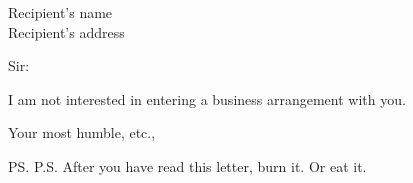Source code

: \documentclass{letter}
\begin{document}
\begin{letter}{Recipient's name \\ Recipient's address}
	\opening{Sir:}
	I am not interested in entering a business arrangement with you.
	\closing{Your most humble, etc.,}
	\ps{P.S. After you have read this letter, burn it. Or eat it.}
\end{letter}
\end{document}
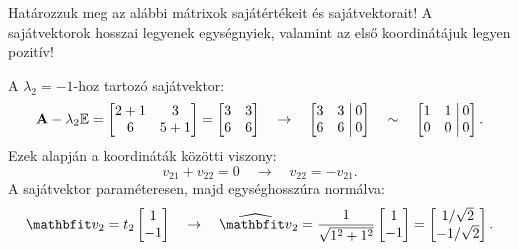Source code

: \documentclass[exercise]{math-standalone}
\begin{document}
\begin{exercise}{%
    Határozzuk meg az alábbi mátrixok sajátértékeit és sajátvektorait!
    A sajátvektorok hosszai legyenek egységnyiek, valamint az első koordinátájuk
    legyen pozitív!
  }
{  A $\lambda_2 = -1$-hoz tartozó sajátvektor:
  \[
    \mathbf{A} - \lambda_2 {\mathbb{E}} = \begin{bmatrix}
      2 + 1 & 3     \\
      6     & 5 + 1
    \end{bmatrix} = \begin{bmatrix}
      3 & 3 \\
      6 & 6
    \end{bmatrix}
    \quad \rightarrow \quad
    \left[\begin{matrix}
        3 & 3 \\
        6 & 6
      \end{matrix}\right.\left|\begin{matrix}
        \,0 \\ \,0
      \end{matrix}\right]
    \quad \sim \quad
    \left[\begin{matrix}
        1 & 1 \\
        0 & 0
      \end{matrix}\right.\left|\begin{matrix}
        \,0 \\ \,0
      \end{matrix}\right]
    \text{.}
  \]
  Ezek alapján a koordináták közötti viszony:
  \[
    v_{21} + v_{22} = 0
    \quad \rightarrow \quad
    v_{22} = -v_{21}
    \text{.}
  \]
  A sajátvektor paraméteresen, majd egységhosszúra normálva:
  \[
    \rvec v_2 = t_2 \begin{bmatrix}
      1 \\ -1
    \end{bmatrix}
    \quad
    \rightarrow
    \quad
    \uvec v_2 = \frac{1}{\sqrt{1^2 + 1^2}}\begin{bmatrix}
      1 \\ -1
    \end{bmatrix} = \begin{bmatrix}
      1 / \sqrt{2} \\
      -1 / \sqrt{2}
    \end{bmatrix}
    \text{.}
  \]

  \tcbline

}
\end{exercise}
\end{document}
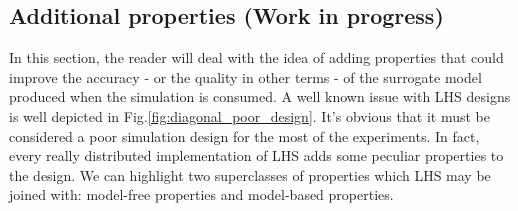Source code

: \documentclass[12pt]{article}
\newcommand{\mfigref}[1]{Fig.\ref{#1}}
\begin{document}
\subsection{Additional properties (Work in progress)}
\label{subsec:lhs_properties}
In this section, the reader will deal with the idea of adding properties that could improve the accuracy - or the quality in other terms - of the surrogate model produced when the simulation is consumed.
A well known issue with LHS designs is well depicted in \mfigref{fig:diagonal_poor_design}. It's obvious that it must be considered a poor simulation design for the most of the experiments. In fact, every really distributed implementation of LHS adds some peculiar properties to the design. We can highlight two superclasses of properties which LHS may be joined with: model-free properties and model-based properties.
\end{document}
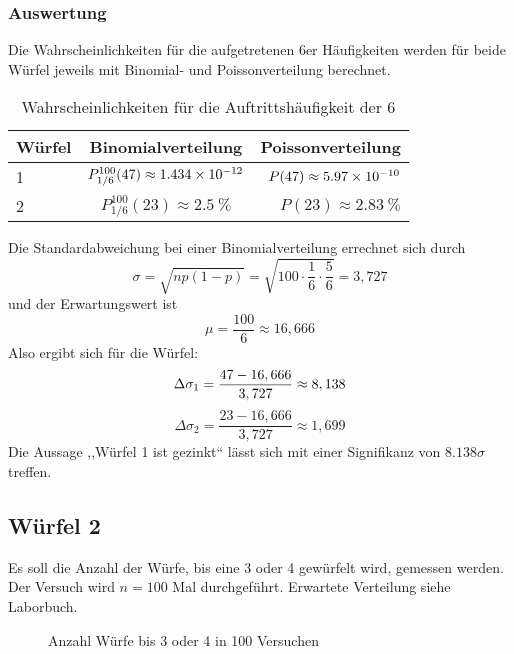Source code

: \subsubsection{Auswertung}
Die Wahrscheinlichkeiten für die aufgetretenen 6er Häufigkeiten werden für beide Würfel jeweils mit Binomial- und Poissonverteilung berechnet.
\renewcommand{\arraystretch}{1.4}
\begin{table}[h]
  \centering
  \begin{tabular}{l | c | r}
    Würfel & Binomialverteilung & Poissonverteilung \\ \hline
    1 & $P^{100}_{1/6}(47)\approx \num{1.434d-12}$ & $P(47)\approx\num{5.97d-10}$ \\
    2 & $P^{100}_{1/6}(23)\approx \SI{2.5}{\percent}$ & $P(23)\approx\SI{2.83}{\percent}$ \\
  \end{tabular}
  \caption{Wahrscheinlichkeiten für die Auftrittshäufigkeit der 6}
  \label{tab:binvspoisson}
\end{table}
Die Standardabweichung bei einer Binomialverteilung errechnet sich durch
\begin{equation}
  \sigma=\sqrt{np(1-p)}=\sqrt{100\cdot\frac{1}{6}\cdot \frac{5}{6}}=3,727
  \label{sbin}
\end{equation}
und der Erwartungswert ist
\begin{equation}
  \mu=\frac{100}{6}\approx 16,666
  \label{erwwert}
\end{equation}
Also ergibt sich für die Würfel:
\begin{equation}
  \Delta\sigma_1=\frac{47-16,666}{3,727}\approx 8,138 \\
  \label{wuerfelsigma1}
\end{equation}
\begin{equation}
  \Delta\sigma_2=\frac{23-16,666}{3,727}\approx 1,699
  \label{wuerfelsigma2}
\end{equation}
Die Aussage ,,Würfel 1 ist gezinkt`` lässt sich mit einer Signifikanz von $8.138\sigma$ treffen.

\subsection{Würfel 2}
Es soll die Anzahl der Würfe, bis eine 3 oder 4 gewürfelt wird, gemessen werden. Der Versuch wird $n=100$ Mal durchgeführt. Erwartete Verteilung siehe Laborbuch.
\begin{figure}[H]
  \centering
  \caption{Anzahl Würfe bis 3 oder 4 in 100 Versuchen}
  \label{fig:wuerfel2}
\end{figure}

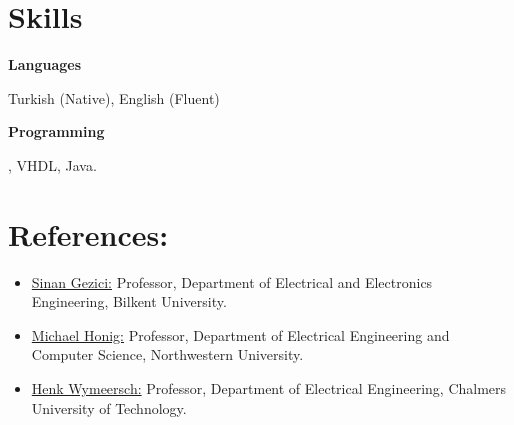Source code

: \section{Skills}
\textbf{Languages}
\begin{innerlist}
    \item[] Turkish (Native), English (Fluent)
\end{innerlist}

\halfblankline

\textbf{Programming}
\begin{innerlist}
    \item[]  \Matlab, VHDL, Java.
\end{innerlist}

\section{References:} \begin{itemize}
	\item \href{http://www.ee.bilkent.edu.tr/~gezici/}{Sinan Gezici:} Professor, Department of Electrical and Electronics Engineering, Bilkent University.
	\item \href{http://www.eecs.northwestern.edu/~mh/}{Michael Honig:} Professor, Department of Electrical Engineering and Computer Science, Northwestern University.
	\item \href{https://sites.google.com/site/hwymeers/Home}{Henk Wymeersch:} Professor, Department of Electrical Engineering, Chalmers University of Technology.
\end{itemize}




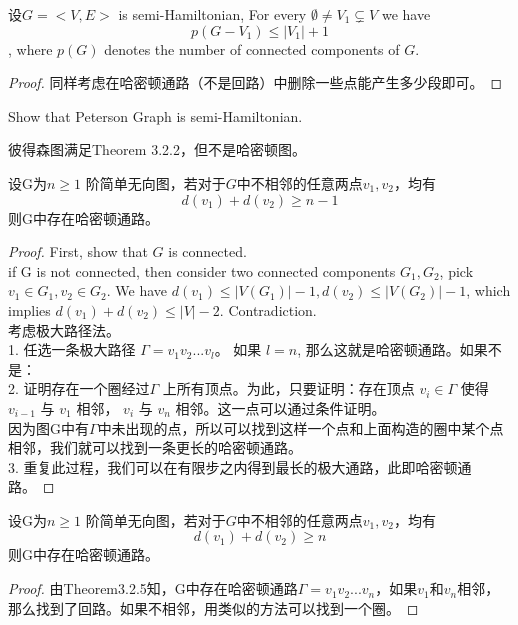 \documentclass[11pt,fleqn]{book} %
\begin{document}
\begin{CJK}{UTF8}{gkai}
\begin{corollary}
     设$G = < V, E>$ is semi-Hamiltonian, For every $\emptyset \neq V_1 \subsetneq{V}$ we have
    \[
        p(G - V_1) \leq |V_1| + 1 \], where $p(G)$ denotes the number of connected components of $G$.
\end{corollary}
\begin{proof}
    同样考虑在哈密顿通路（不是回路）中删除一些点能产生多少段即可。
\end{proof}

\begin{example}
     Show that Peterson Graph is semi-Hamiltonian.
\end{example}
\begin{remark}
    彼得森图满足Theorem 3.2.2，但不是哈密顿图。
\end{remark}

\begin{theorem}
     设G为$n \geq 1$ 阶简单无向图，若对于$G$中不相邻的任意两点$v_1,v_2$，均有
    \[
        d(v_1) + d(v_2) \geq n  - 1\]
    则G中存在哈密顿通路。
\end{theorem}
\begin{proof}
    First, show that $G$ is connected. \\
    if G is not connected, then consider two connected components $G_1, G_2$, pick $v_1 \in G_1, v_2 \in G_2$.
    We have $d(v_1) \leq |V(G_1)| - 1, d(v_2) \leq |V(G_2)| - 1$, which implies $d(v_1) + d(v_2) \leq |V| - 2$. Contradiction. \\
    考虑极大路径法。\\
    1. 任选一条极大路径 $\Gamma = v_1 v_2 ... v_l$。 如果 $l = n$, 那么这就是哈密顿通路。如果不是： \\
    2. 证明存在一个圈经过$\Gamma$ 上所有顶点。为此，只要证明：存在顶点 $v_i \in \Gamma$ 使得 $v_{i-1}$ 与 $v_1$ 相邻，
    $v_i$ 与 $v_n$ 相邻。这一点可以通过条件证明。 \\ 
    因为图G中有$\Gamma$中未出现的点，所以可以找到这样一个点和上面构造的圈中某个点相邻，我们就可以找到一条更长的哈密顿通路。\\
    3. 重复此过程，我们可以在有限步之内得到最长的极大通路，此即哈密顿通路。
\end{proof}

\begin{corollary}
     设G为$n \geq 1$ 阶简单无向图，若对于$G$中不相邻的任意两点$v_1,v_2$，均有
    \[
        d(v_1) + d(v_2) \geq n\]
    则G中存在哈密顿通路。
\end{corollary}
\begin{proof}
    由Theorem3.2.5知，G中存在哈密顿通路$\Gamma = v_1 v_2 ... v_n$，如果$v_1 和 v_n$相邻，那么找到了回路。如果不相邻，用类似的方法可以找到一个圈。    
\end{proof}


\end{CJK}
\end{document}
::::
#### [WORK INSTRUCTIONS]
Go through the material above and count the lines that contain "werden"; answer with the number alone.

#### [OUTPUT FOR THIS TASK]
2